▸ EXERCISE DATA:
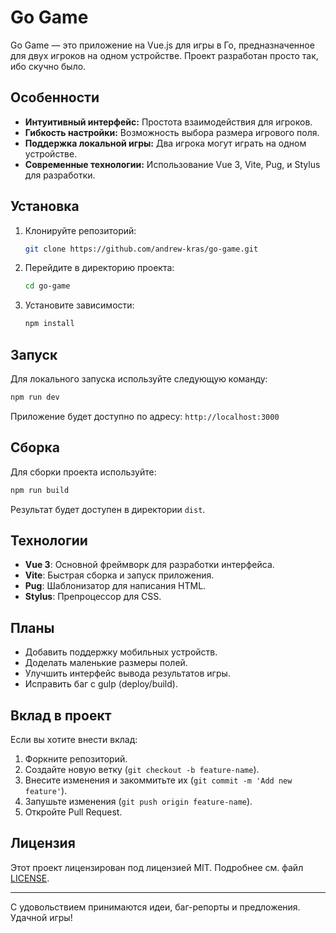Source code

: # Go Game

Go Game — это приложение на Vue.js для игры в Го, предназначенное для двух игроков на одном устройстве. Проект разработан просто так, ибо скучно было.

## Особенности

- **Интуитивный интерфейс:** Простота взаимодействия для игроков.
- **Гибкость настройки:** Возможность выбора размера игрового поля.
- **Поддержка локальной игры:** Два игрока могут играть на одном устройстве.
- **Современные технологии:** Использование Vue 3, Vite, Pug, и Stylus для разработки.

## Установка

1. Клонируйте репозиторий:

   ```bash
   git clone https://github.com/andrew-kras/go-game.git
   ```

2. Перейдите в директорию проекта:

   ```bash
   cd go-game
   ```

3. Установите зависимости:

   ```bash
   npm install
   ```

## Запуск

Для локального запуска используйте следующую команду:

```bash
npm run dev
```

Приложение будет доступно по адресу: `http://localhost:3000`

## Сборка

Для сборки проекта используйте:

```bash
npm run build
```

Результат будет доступен в директории `dist`.

## Технологии

- **Vue 3**: Основной фреймворк для разработки интерфейса.
- **Vite**: Быстрая сборка и запуск приложения.
- **Pug**: Шаблонизатор для написания HTML.
- **Stylus**: Препроцессор для CSS.

## Планы

- Добавить поддержку мобильных устройств.
- Доделать маленькие размеры полей.
- Улучшить интерфейс вывода результатов игры.
- Исправить баг с gulp (deploy/build).

## Вклад в проект

Если вы хотите внести вклад:

1. Форкните репозиторий.
2. Создайте новую ветку (`git checkout -b feature-name`).
3. Внесите изменения и закоммитьте их (`git commit -m 'Add new feature'`).
4. Запушьте изменения (`git push origin feature-name`).
5. Откройте Pull Request.

## Лицензия

Этот проект лицензирован под лицензией MIT. Подробнее см. файл [LICENSE](./LICENSE).

---

С удовольствием принимаются идеи, баг-репорты и предложения. Удачной игры!
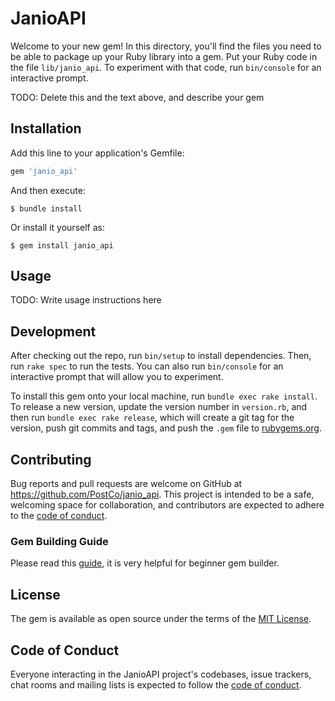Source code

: # JanioAPI

Welcome to your new gem! In this directory, you'll find the files you need to be able to package up your Ruby library into a gem. Put your Ruby code in the file `lib/janio_api`. To experiment with that code, run `bin/console` for an interactive prompt.

TODO: Delete this and the text above, and describe your gem

## Installation

Add this line to your application's Gemfile:

```ruby
gem 'janio_api'
```

And then execute:

    $ bundle install

Or install it yourself as:

    $ gem install janio_api

## Usage

TODO: Write usage instructions here

## Development

After checking out the repo, run `bin/setup` to install dependencies. Then, run `rake spec` to run the tests. You can also run `bin/console` for an interactive prompt that will allow you to experiment.

To install this gem onto your local machine, run `bundle exec rake install`. To release a new version, update the version number in `version.rb`, and then run `bundle exec rake release`, which will create a git tag for the version, push git commits and tags, and push the `.gem` file to [rubygems.org](https://rubygems.org).

## Contributing

Bug reports and pull requests are welcome on GitHub at https://github.com/PostCo/janio_api. This project is intended to be a safe, welcoming space for collaboration, and contributors are expected to adhere to the [code of conduct](https://github.com/[USERNAME]/janio_api/blob/master/CODE_OF_CONDUCT.md).

### Gem Building Guide

Please read this [guide](https://bundler.io/guides/creating_gem.html), it is very helpful for beginner gem builder.

## License

The gem is available as open source under the terms of the [MIT License](https://opensource.org/licenses/MIT).

## Code of Conduct

Everyone interacting in the JanioAPI project's codebases, issue trackers, chat rooms and mailing lists is expected to follow the [code of conduct](https://github.com/[USERNAME]/janio_api/blob/master/CODE_OF_CONDUCT.md).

▸ EXERCISE DIRECTIONS:
Please retype the whole listing above word for word and drop the pictures.

▸ OUTPUT FOR THIS EXERCISE:
Source code

: # Go Game

Go Game — это приложение на Vue.js для игры в Го, предназначенное для двух игроков на одном устройстве. Проект разработан просто так, ибо скучно было.

## Особенности

- **Интуитивный интерфейс:** Простота взаимодействия для игроков.
- **Гибкость настройки:** Возможность выбора размера игрового поля.
- **Поддержка локальной игры:** Два игрока могут играть на одном устройстве.
- **Современные технологии:** Использование Vue 3, Vite, Pug, и Stylus для разработки.

## Установка

1. Клонируйте репозиторий:

   ```bash
   git clone https://github.com/andrew-kras/go-game.git
   ```

2. Перейдите в директорию проекта:

   ```bash
   cd go-game
   ```

3. Установите зависимости:

   ```bash
   npm install
   ```

## Запуск

Для локального запуска используйте следующую команду:

```bash
npm run dev
```

Приложение будет доступно по адресу: `http://localhost:3000`

## Сборка

Для сборки проекта используйте:

```bash
npm run build
```

Результат будет доступен в директории `dist`.

## Технологии

- **Vue 3**: Основной фреймворк для разработки интерфейса.
- **Vite**: Быстрая сборка и запуск приложения.
- **Pug**: Шаблонизатор для написания HTML.
- **Stylus**: Препроцессор для CSS.

## Планы

- Добавить поддержку мобильных устройств.
- Доделать маленькие размеры полей.
- Улучшить интерфейс вывода результатов игры.
- Исправить баг с gulp (deploy/build).

## Вклад в проект

Если вы хотите внести вклад:

1. Форкните репозиторий.
2. Создайте новую ветку (`git checkout -b feature-name`).
3. Внесите изменения и закоммитьте их (`git commit -m 'Add new feature'`).
4. Запушьте изменения (`git push origin feature-name`).
5. Откройте Pull Request.

## Лицензия

Этот проект лицензирован под лицензией MIT. Подробнее см. файл [LICENSE](./LICENSE).

---

С удовольствием принимаются идеи, баг-репорты и предложения. Удачной игры!
Source code

: # JanioAPI

Welcome to your new gem! In this directory, you'll find the files you need to be able to package up your Ruby library into a gem. Put your Ruby code in the file `lib/janio_api`. To experiment with that code, run `bin/console` for an interactive prompt.

TODO: Delete this and the text above, and describe your gem

## Installation

Add this line to your application's Gemfile:

```ruby
gem 'janio_api'
```

And then execute:

    $ bundle install

Or install it yourself as:

    $ gem install janio_api

## Usage

TODO: Write usage instructions here

## Development

After checking out the repo, run `bin/setup` to install dependencies. Then, run `rake spec` to run the tests. You can also run `bin/console` for an interactive prompt that will allow you to experiment.

To install this gem onto your local machine, run `bundle exec rake install`. To release a new version, update the version number in `version.rb`, and then run `bundle exec rake release`, which will create a git tag for the version, push git commits and tags, and push the `.gem` file to [rubygems.org](https://rubygems.org).

## Contributing

Bug reports and pull requests are welcome on GitHub at https://github.com/PostCo/janio_api. This project is intended to be a safe, welcoming space for collaboration, and contributors are expected to adhere to the [code of conduct](https://github.com/[USERNAME]/janio_api/blob/master/CODE_OF_CONDUCT.md).

### Gem Building Guide

Please read this [guide](https://bundler.io/guides/creating_gem.html), it is very helpful for beginner gem builder.

## License

The gem is available as open source under the terms of the [MIT License](https://opensource.org/licenses/MIT).

## Code of Conduct

Everyone interacting in the JanioAPI project's codebases, issue trackers, chat rooms and mailing lists is expected to follow the [code of conduct](https://github.com/[USERNAME]/janio_api/blob/master/CODE_OF_CONDUCT.md).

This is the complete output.